Go to the line with "- The results" in the entries below and write out every line from there through the line with "Resource for granting access permit.", exactly and without pictures.

Exercise data:
........

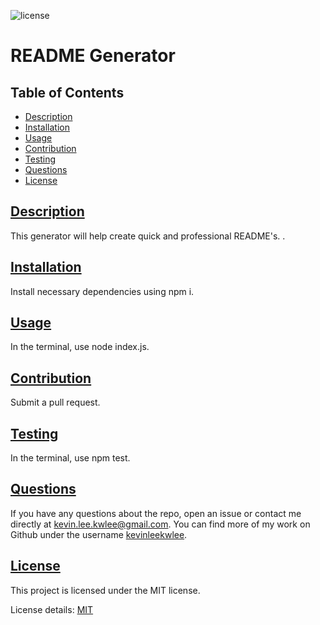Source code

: ![license](https://img.shields.io/badge/LICENSE-MIT-blue)
# README Generator

## Table of Contents

* [Description](#description)
* [Installation](#installation)
* [Usage](#usage)
* [Contribution](#contribution)
* [Testing](#testing)
* [Questions](#questions)
* [License](#license)

## [Description](#table-of-contents)

This generator will help create quick and professional README's. .

## [Installation](#table-of-contents)

Install necessary dependencies using npm i.

## [Usage](#table-of-contents)

In the terminal, use node index.js.

## [Contribution](#table-of-contents)

Submit a pull request.

## [Testing](#table-of-contents)

In the terminal, use npm test.

## [Questions](#table-of-contents)

If you have any questions about the repo, open an issue or contact me directly at kevin.lee.kwlee@gmail.com. You can find more of my work on Github under the username [kevinleekwlee](https://github.com/kevinleekwlee).

## [License](#table-of-contents)
    
This project is licensed under the MIT license.

License details: [MIT](https://choosealicense.com/licenses/mit/)
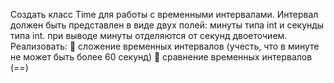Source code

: Создать класс Time для работы с временными интервалами. Интервал должен быть
представлен в виде двух полей: минуты типа int и секунды типа int. при выводе минуты
отделяются от секунд двоеточием. Реализовать:
 сложение временных интервалов (учесть, что в минуте не может быть более 60
секунд)
 сравнение временных интервалов (==)
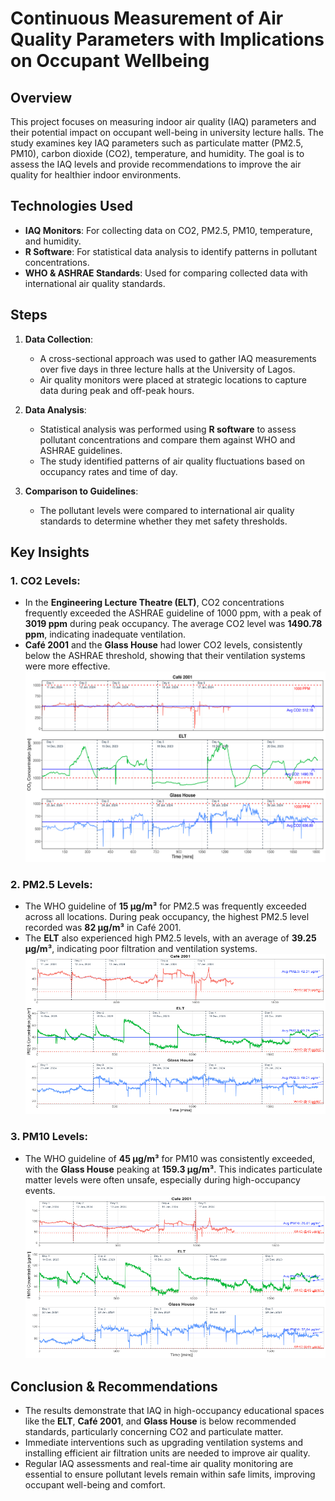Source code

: # Continuous Measurement of Air Quality Parameters with Implications on Occupant Wellbeing

## Overview
This project focuses on measuring indoor air quality (IAQ) parameters and their potential impact on occupant well-being in university lecture halls. The study examines key IAQ parameters such as particulate matter (PM2.5, PM10), carbon dioxide (CO2), temperature, and humidity. The goal is to assess the IAQ levels and provide recommendations to improve the air quality for healthier indoor environments.

## Technologies Used
- **IAQ Monitors**: For collecting data on CO2, PM2.5, PM10, temperature, and humidity.
- **R Software**: For statistical data analysis to identify patterns in pollutant concentrations.
- **WHO & ASHRAE Standards**: Used for comparing collected data with international air quality standards.

## Steps
1. **Data Collection**:
   - A cross-sectional approach was used to gather IAQ measurements over five days in three lecture halls at the University of Lagos.
   - Air quality monitors were placed at strategic locations to capture data during peak and off-peak hours.

2. **Data Analysis**:
   - Statistical analysis was performed using **R software** to assess pollutant concentrations and compare them against WHO and ASHRAE guidelines.
   - The study identified patterns of air quality fluctuations based on occupancy rates and time of day.

3. **Comparison to Guidelines**:
   - The pollutant levels were compared to international air quality standards to determine whether they met safety thresholds.

## Key Insights
### 1. **CO2 Levels**:
   - In the **Engineering Lecture Theatre (ELT)**, CO2 concentrations frequently exceeded the ASHRAE guideline of 1000 ppm, with a peak of **3019 ppm** during peak occupancy. The average CO2 level was **1490.78 ppm**, indicating inadequate ventilation.
   - **Café 2001** and the **Glass House** had lower CO2 levels, consistently below the ASHRAE threshold, showing that their ventilation systems were more effective.
![Image alt text](https://github.com/QaisBello/Data-Analytics-Projects/blob/c3b20a9f96cfc673e8718fd7c7e9ca3c8da49c1b/Indoor%20Air%20Quaity%20Analysis/Plots/Indoor%20CO2%20levels%20%20Day%201%20to%20Day%205%20across%20the%20three%20locations.%20.png)

### 2. **PM2.5 Levels**:
   - The WHO guideline of **15 µg/m³** for PM2.5 was frequently exceeded across all locations. During peak occupancy, the highest PM2.5 level recorded was **82 µg/m³** in Café 2001.
   - The **ELT** also experienced high PM2.5 levels, with an average of **39.25 µg/m³**, indicating poor filtration and ventilation systems.
![Image alt text](https://github.com/QaisBello/Data-Analytics-Projects/blob/b91aa250a82551e2a68dfb0fcb4a847b51bd3ede/Indoor%20Air%20Quaity%20Analysis/Plots/Indoor%20PM2.5%20levels%20Day%201%20to%20Day%205%20across%20the%20three%20locations.%20.png)

### 3. **PM10 Levels**:
   - The WHO guideline of **45 µg/m³** for PM10 was consistently exceeded, with the **Glass House** peaking at **159.3 µg/m³**. This indicates particulate matter levels were often unsafe, especially during high-occupancy events.
![Image alt text](https://github.com/QaisBello/Data-Analytics-Projects/blob/c8f6024ad9dbd1358fafc06eb48dd460f5634ae4/Indoor%20Air%20Quaity%20Analysis/Plots/Indoor%20PM10%20levels%20Day%201%20to%20Day%205%20across%20the%20three%20locations.%20.png)

## Conclusion & Recommendations
- The results demonstrate that IAQ in high-occupancy educational spaces like the **ELT**, **Café 2001**, and **Glass House** is below recommended standards, particularly concerning CO2 and particulate matter.
- Immediate interventions such as upgrading ventilation systems and installing efficient air filtration units are needed to improve air quality.
- Regular IAQ assessments and real-time air quality monitoring are essential to ensure pollutant levels remain within safe limits, improving occupant well-being and comfort.

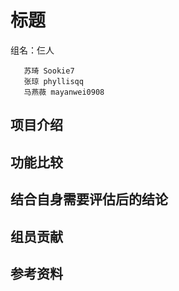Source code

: # 标题 #

  组名：仨人
  
       苏琦 Sookie7
       张琼 phyllisqq
       马燕薇 mayanwei0908

## 项目介绍 ##

## 功能比较 ##


## 结合自身需要评估后的结论 ##

## 组员贡献 ##

## 参考资料 ##
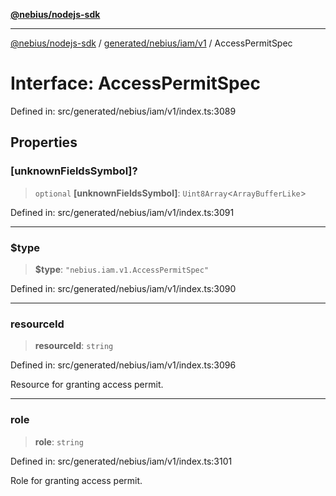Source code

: [**@nebius/nodejs-sdk**](../../../../../README.md)

---

[@nebius/nodejs-sdk](../../../../../README.md) / [generated/nebius/iam/v1](../README.md) / AccessPermitSpec

# Interface: AccessPermitSpec

Defined in: src/generated/nebius/iam/v1/index.ts:3089

## Properties

### \[unknownFieldsSymbol\]?

> `optional` **\[unknownFieldsSymbol\]**: `Uint8Array`\<`ArrayBufferLike`\>

Defined in: src/generated/nebius/iam/v1/index.ts:3091

---

### $type

> **$type**: `"nebius.iam.v1.AccessPermitSpec"`

Defined in: src/generated/nebius/iam/v1/index.ts:3090

---

### resourceId

> **resourceId**: `string`

Defined in: src/generated/nebius/iam/v1/index.ts:3096

Resource for granting access permit.

---

### role

> **role**: `string`

Defined in: src/generated/nebius/iam/v1/index.ts:3101

Role for granting access permit.
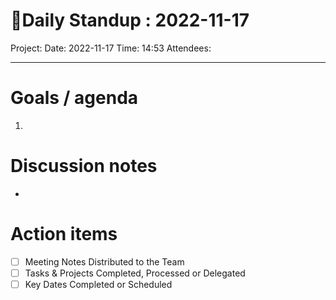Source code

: 
# 🌱Daily Standup : 2022-11-17
Project:
Date: 2022-11-17
Time: 14:53
Attendees:

---

# Goals / agenda
1. 

# Discussion notes
- 

# Action items
- [ ] Meeting Notes Distributed to the Team
- [ ] Tasks & Projects Completed, Processed or Delegated
- [ ] Key Dates Completed or Scheduled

........

Output:
- The results demonstrate that IAQ in high-occupancy educational spaces like the **ELT**, **Café 2001**, and **Glass House** is below recommended standards, particularly concerning CO2 and particulate matter.
- Immediate interventions such as upgrading ventilation systems and installing efficient air filtration units are needed to improve air quality.
- Regular IAQ assessments and real-time air quality monitoring are essential to ensure pollutant levels remain within safe limits, improving occupant well-being and comfort.

Source code

: # 标题 #

  组名：仨人
  
       苏琦 Sookie7
       张琼 phyllisqq
       马燕薇 mayanwei0908

## 项目介绍 ##

## 功能比较 ##


## 结合自身需要评估后的结论 ##

## 组员贡献 ##

## 参考资料 ##
Source code

: [**@nebius/nodejs-sdk**](../../../../../README.md)

---

[@nebius/nodejs-sdk](../../../../../README.md) / [generated/nebius/iam/v1](../README.md) / AccessPermitSpec

# Interface: AccessPermitSpec

Defined in: src/generated/nebius/iam/v1/index.ts:3089

## Properties

### \[unknownFieldsSymbol\]?

> `optional` **\[unknownFieldsSymbol\]**: `Uint8Array`\<`ArrayBufferLike`\>

Defined in: src/generated/nebius/iam/v1/index.ts:3091

---

### $type

> **$type**: `"nebius.iam.v1.AccessPermitSpec"`

Defined in: src/generated/nebius/iam/v1/index.ts:3090

---

### resourceId

> **resourceId**: `string`

Defined in: src/generated/nebius/iam/v1/index.ts:3096

Resource for granting access permit.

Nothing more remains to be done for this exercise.